Вы спросите, в чем здесь разница – предназначен текст изначально для чтения с листа или сразу для аудио прослушивания – разве это не будет по сути точно такой же текст? Мне кажется, это не совсем так. Дело в совершенно иной пропускной способности слухового канала восприятия по сравнению со зрительным. Когда тренированный читатель читает глазами с листа напечатанный текст, он, во-первых, читает существенно быстрее, чем может воспринимать ту же самую по содержанию речь на слух, и, во-вторых, способен запомнить и «держать в оперативной памяти» существенно больший объем только что прочитанного текста. Это позволяет литературному стилю письменных художественных текстов, предназначенных для чтения «с листа», допускать такие вольности, какие никогда не могла бы позволить себе речь устная. Например, предложения длиной в полстраницы, специально затрудненную грамматику, вычурную лексику и так далее, и так далее. Попробуйте воспринять на слух несколько страниц, скажем, из Толстого, Джойса, Дюрренматта, и вы поймете, о чем я говорю.
Не то, чтобы законы правильного построения речи для восприятия на слух были до сих пор неизвестны: Заставь аудиторию полюбить или возненавидеть тебя. Возбуди эмоцию, она освежит восприятие. Говори простыми словами и простыми предложениями. Строй свою речь логично. Повторяй несколько раз то, что ты считаешь самым важным и хочешь, чтобы слушатели запомнили… Эти и другие законы риторики знали еще древние греки. Придумали ее, видимо, софисты, а первую известную письменную «Риторику» написал Аристотель. На протяжении веков риторика была стержнем европейской культуры. Сначала – в лоне античной состязательной юриспруденции и политики, затем – как церковное искусство общения с неграмотной паствой. Примат письменности в XIX-XX веках оттеснил риторику на задворки, литература и вовсе забыла о ней напрочь. Риторические приемы в художественной речи стали считаться моветоном. Что ж, похоже, пришло время нового синтеза, возвращения к истокам. Грядущая аудиолитература будет неминуемо риторичной, хотим мы этого или нет. Писателям придется становиться хорошими рассказчиками, иначе ничто из сказанного не будет понято и тем более запомнено слушателями.
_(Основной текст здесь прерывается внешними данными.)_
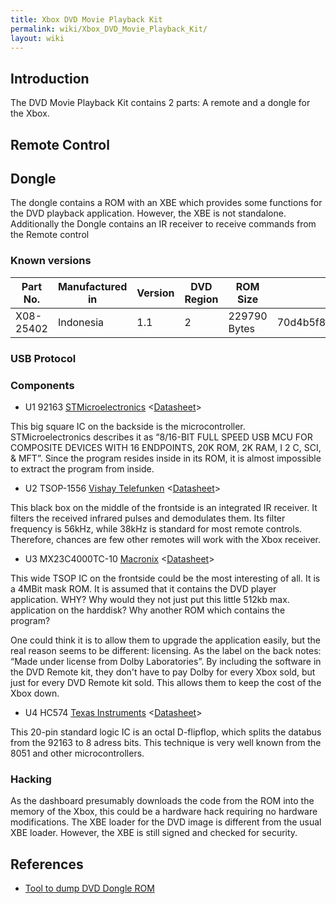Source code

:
 ```yaml
---
title: Xbox DVD Movie Playback Kit
permalink: wiki/Xbox_DVD_Movie_Playback_Kit/
layout: wiki
---
```


Introduction
------------

The DVD Movie Playback Kit contains 2 parts: A remote and a dongle for
the Xbox.

Remote Control
--------------

Dongle
------

The dongle contains a ROM with an XBE which provides some functions for
the DVD playback application. However, the XBE is not standalone.
Additionally the Dongle contains an IR receiver to receive commands from
the Remote control

### Known versions

| Part No.  | Manufactured in | Version | DVD Region | ROM Size     | ROM SHA1                                 |
|-----------|-----------------|---------|------------|--------------|------------------------------------------|
| X08-25402 | Indonesia       | 1.1     | 2          | 229790 Bytes | 70d4b5f8e073b05610fba9e9617d7356196b61ff |

### USB Protocol

### Components

-   U1 92163
    [STMicroelectronics](https://web.archive.org/web/20100617020513/http://www.st.com/)
    &lt;[Datasheet](https://web.archive.org/web/20100617020513/http://www.st.com/stonline/books/pdf/docs/5521.pdf)&gt;

  
This big square IC on the backside is the microcontroller.
STMicroelectronics describes it as “8/16-BIT FULL SPEED USB MCU FOR
COMPOSITE DEVICES WITH 16 ENDPOINTS, 20K ROM, 2K RAM, I 2 C, SCI, &
MFT”. Since the program resides inside in its ROM, it is almost
impossible to extract the program from inside.

-   U2 TSOP-1556 [Vishay
    Telefunken](https://web.archive.org/web/20100617020513/http://www.vishay.com/)
    &lt;[Datasheet](https://web.archive.org/web/20100617020513/http://www.vishay.com/docs/82029/82029.pdf)&gt;

  
This black box on the middle of the frontside is an integrated IR
receiver. It filters the received infrared pulses and demodulates them.
Its filter frequency is 56kHz, while 38kHz is standard for most remote
controls. Therefore, chances are few other remotes will work with the
Xbox receiver.

-   U3 MX23C4000TC-10
    [Macronix](https://web.archive.org/web/20100617020513/http://www.macronix.com/)
    &lt;[Datasheet](https://web.archive.org/web/20100617020513/http://www.macronix.com/QuickPlace/hq/PageLibrary48256D9D002BA613.nsf/h_6057FA6682A90C3948256DCE0052D2D3/67DCB124F1BE4E7D48256DC50039AC31/$File/MX23C4000-4.2.pdf/?OpenElement)&gt;

  
This wide TSOP IC on the frontside could be the most interesting of all.
It is a 4MBit mask ROM. It is assumed that it contains the DVD player
application. WHY? Why would they not just put this little 512kb max.
application on the harddisk? Why another ROM which contains the program?

<!-- -->

  
One could think it is to allow them to upgrade the application easily,
but the real reason seems to be different: licensing. As the label on
the back notes: “Made under license from Dolby Laboratories”. By
including the software in the DVD Remote kit, they don't have to pay
Dolby for every Xbox sold, but just for every DVD Remote kit sold. This
allows them to keep the cost of the Xbox down.

-   U4 HC574 [Texas
    Instruments](https://web.archive.org/web/20100617020513/http://www.ti.com/)
    &lt;[Datasheet](https://web.archive.org/web/20100617020513/http://focus.ti.com/lit/ds/symlink/sn74hc574.pdf)&gt;

  
This 20-pin standard logic IC is an octal D-flipflop, which splits the
databus from the 92163 to 8 adress bits. This technique is very well
known from the 8051 and other microcontrollers.

### Hacking

As the dashboard presumably downloads the code from the ROM into the
memory of the Xbox, this could be a hardware hack requiring no hardware
modifications. The XBE loader for the DVD image is different from the
usual XBE loader. However, the XBE is still signed and checked for
security.

References
----------

-   [Tool to dump DVD Dongle
    ROM](https://github.com/JayFoxRox/xbox-tools/tree/master/dump-dvd-kit)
Впрочем, может быть, кому-то как раз интереснее слушать бессвязный, почти бессмысленный, зато предельно эмоциональный монолог, переполненный выкриками, стонами, паузами, вздохами. Правда, согласитесь, это уже вообще не особо похоже на прозу. Скорее это некий спектакль или даже… стихи?
А ведь действительно! Мы чуть не забыли о том, что помимо литераторов-прозаиков, о которых в основном шла речь в этом разделе, на свете есть еще и поэты. Поэзия – отдельный огромный мир, полноправная часть литературы, не имеющая с прозой почти ничего общего, кроме того, что и то и другое может быть (с различной степенью потери информации!) записано буквами на бумаге. При этом проза-то как раз передается на бумаге почти адекватно, чего, увы, не скажешь о стихах. В эпоху печатной книги (и, не будем забывать, регулярной почты, а также текстового Интернета) былая синкретичность поэзии – ее живой звук, ее ритм, ее дыхание, ее музыка, ее перформанс – были принесены в жертву типографскому станку, и поэзия оказалась низведена до «текста, записанного в столбик». В постписьменную эпоху, о которой идет речь, когда «рассказывание историй» превратится в их «показывание», поэзия вряд ли пойдет по тому же пути. Прежде всего, потому что поэзия не рассказывает историй. Во всяком случае, это не основное и не единственное ее назначение. Вы спросите, что же тогда будет с поэзией, освобожденной от власти печатных букв? Читайте третью часть этой статьи
Часть 3. Назад в будущее
или О былом и грядущем синкретическом интерактиве
История, как известно, движется по спирали. И для того, чтобы попытаться набросать черты гипотетической поэзии будущего, нам сперва придется отправиться к истокам нашей культуры, в те времена, когда она была еще едина и не разделена на всевозможные виды, роды и жанры. (Не стану утверждать, что «синкретическая» теория зарождения культуры является на 100% общепризнанной и единственной рассматриваемой ныне соответствующими научными сообществами, но до сих пор ничего более убедительного, насколько я знаю, не предложено, так что будем отталкиваться от этой модели.)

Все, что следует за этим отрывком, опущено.